# [WHAT YOU WILL DO]
Which lines in the records below contain the word "participant"? Report each of them.

── DATASET RECORDS

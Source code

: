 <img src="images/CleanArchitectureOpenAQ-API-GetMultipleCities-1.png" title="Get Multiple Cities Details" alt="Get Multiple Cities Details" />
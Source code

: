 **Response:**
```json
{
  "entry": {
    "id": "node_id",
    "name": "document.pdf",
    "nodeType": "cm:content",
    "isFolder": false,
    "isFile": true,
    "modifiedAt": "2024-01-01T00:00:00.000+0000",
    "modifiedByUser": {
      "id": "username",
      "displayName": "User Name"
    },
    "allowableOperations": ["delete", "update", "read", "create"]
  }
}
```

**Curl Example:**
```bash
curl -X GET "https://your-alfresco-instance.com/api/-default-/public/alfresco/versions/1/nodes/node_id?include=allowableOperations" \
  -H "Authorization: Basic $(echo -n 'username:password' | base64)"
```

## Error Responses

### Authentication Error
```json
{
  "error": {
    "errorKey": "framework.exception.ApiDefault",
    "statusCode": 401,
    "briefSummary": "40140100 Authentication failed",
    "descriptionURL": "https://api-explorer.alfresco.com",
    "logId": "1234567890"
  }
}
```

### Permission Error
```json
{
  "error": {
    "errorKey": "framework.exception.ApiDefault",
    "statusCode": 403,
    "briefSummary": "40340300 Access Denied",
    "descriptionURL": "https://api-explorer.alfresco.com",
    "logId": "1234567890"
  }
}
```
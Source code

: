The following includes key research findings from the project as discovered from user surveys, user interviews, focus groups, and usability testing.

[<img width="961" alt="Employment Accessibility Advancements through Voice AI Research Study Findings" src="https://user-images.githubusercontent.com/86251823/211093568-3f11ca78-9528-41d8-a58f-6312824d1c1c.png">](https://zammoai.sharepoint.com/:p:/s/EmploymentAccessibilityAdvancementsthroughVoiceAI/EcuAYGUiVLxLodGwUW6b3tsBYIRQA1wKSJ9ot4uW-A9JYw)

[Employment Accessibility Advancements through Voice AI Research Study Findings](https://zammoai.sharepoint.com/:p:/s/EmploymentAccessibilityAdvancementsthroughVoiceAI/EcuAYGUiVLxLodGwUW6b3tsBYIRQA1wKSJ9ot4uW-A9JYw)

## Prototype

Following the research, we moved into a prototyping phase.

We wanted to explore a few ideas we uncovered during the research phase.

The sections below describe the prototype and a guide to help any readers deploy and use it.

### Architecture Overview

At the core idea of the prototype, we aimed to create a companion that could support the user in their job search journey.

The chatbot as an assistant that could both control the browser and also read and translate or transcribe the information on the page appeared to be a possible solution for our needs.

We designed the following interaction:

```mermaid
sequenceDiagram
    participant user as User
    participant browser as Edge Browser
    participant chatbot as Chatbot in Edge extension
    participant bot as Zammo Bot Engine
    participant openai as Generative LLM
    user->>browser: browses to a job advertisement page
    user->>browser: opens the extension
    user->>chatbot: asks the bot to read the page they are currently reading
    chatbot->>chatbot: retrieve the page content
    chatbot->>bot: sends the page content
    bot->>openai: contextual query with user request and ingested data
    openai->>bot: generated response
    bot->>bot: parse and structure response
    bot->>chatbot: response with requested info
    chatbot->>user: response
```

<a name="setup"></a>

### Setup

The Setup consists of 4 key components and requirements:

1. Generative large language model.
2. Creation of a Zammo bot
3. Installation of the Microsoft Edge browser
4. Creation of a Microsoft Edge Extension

────

# [ANSWER TO THIS EXERCISE]
    participant user as User
    participant browser as Edge Browser
    participant chatbot as Chatbot in Edge extension
    participant bot as Zammo Bot Engine
    participant openai as Generative LLM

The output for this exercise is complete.